Dexamethasone (Dex) causes osteoblast cell injuries. In the present research, we tested the potential effect of SC79, a novel and specific Akt activator, against Dex in osteoblasts. In primary murine osteoblasts and osteoblastic MC3T3-E1 cells, pretreatment with SC79 significantly attenuated Dex-induced cell death. Further, Dex-induced mitochondrial permeability transition pore (mPTP) opening, cytochrome C release and apoptosis activation were dramatically alleviated with SC79 pretreatment in above cells. At the molecular level, SC79 activated Akt, which was indispensable for subsequent osteoblast protection against Dex. Akt inhibitors (LY294002, perifosine and MK-2206) blocked SC79-induced Akt activation and abolished its anti-Dex actions in osteoblasts.

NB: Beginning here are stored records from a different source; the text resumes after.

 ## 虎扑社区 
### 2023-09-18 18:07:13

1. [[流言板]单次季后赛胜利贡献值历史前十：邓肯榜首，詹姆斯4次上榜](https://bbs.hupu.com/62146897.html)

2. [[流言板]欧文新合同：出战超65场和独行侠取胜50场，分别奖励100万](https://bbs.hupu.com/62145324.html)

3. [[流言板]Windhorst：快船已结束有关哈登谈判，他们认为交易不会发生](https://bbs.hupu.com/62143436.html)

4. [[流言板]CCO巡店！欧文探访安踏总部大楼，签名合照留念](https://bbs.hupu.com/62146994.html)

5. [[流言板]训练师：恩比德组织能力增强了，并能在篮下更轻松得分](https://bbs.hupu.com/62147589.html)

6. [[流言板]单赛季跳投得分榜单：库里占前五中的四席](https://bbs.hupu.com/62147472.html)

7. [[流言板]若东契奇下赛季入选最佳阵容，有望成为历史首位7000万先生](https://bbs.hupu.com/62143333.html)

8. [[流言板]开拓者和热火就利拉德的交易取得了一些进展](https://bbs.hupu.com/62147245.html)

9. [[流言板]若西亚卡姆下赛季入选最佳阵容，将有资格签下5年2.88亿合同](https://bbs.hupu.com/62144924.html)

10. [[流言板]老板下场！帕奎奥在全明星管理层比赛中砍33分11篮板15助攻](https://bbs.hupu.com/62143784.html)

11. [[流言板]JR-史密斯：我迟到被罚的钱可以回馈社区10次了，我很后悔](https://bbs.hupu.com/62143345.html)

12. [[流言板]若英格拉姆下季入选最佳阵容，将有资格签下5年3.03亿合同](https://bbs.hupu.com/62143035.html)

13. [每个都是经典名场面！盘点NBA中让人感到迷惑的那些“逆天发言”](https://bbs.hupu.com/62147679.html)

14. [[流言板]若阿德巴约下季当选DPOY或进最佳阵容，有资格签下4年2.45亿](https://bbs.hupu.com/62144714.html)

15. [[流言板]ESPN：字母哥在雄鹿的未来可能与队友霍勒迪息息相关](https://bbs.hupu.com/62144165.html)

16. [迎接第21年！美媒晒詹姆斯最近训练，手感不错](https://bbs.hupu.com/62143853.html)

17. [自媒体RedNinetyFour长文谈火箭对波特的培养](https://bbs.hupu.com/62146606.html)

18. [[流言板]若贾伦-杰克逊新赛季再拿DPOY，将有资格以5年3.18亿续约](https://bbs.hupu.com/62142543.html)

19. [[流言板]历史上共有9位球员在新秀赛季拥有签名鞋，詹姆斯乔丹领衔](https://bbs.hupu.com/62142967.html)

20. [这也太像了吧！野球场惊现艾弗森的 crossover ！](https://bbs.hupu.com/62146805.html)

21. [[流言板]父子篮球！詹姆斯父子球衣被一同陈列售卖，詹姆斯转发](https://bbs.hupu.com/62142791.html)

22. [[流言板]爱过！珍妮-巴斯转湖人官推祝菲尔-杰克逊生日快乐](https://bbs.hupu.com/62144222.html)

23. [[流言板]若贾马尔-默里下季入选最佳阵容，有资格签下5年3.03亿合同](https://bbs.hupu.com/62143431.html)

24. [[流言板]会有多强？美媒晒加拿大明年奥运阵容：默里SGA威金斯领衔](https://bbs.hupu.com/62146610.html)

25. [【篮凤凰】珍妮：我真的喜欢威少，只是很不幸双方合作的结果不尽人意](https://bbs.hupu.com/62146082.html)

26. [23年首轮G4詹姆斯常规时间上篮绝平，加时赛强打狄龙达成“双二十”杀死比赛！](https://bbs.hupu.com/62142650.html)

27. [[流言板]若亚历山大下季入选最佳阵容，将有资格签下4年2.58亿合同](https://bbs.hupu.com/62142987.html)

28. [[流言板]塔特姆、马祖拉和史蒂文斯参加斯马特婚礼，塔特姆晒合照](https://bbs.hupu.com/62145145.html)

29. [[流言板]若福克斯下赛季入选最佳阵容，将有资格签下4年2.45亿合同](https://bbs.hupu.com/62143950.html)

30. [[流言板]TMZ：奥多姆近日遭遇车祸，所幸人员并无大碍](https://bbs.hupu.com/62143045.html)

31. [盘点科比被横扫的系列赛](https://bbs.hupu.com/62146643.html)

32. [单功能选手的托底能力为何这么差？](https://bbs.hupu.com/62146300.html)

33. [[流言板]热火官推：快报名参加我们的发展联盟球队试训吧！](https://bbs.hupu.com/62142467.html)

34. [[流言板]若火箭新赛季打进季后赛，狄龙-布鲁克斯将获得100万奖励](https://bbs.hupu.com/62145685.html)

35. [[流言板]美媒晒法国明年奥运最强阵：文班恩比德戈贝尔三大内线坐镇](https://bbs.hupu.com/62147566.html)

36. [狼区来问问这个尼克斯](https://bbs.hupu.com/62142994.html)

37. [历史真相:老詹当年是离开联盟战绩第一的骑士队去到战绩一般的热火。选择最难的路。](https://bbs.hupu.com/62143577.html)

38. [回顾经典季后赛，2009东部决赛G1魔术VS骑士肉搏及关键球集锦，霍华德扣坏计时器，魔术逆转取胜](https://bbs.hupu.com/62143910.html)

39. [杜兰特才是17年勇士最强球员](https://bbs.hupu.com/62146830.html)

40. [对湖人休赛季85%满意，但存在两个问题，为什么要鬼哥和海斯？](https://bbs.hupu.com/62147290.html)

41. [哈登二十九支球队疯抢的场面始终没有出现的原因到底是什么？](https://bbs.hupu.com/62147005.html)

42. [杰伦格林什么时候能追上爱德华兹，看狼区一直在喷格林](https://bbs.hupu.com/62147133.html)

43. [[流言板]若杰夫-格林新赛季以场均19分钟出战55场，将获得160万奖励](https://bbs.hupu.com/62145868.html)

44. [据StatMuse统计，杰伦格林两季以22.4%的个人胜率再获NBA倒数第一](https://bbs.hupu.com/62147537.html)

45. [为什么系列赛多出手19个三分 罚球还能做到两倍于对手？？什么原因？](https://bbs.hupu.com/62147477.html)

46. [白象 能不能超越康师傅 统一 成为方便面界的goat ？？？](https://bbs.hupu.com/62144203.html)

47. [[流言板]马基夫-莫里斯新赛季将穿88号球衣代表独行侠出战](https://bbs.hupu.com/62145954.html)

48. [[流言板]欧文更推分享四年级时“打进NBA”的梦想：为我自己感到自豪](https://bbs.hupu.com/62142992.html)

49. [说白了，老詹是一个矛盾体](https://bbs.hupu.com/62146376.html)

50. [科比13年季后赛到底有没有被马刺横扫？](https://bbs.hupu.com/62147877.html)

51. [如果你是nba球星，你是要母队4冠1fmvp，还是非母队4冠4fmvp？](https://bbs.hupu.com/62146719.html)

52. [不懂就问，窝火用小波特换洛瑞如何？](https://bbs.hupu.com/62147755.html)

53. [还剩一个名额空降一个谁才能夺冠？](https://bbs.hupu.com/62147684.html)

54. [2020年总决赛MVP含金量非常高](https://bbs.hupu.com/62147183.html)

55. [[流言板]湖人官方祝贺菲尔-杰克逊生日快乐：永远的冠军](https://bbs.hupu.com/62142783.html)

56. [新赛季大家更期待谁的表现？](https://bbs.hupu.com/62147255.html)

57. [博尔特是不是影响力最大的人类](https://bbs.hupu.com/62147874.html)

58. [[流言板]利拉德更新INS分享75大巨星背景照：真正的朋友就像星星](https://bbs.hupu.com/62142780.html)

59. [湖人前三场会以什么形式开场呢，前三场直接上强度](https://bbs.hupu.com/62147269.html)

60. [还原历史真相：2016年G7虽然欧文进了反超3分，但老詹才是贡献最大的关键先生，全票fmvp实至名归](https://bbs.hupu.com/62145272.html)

Further, SC79 activated Akt downstream Nrf2 (NF-E2-related factor 2) signaling and attenuated Dex-induced oxidative stress in osteoblasts. Nrf2 shRNA knockdown or S40T mutation almost reversed SC79-mediated anti-oxidant and cytoprotective activities in osteoblasts. Together, these results suggest that SC79 activates Akt-Nrf2 signaling to protect osteoblasts from Dex. •SC79 attenuates dexamethasone (Dex)-induced osteoblast cell death.•SC79 attenuates Dex-induced both apoptosis and programmed necrosis in osteoblasts.•Activation of Akt is required for SC79-mediated cytoprotection against Dex in osteoblasts.•SC79 activates Akt downstream Nrf2 signaling to inhibit Dex-induced oxidative stress.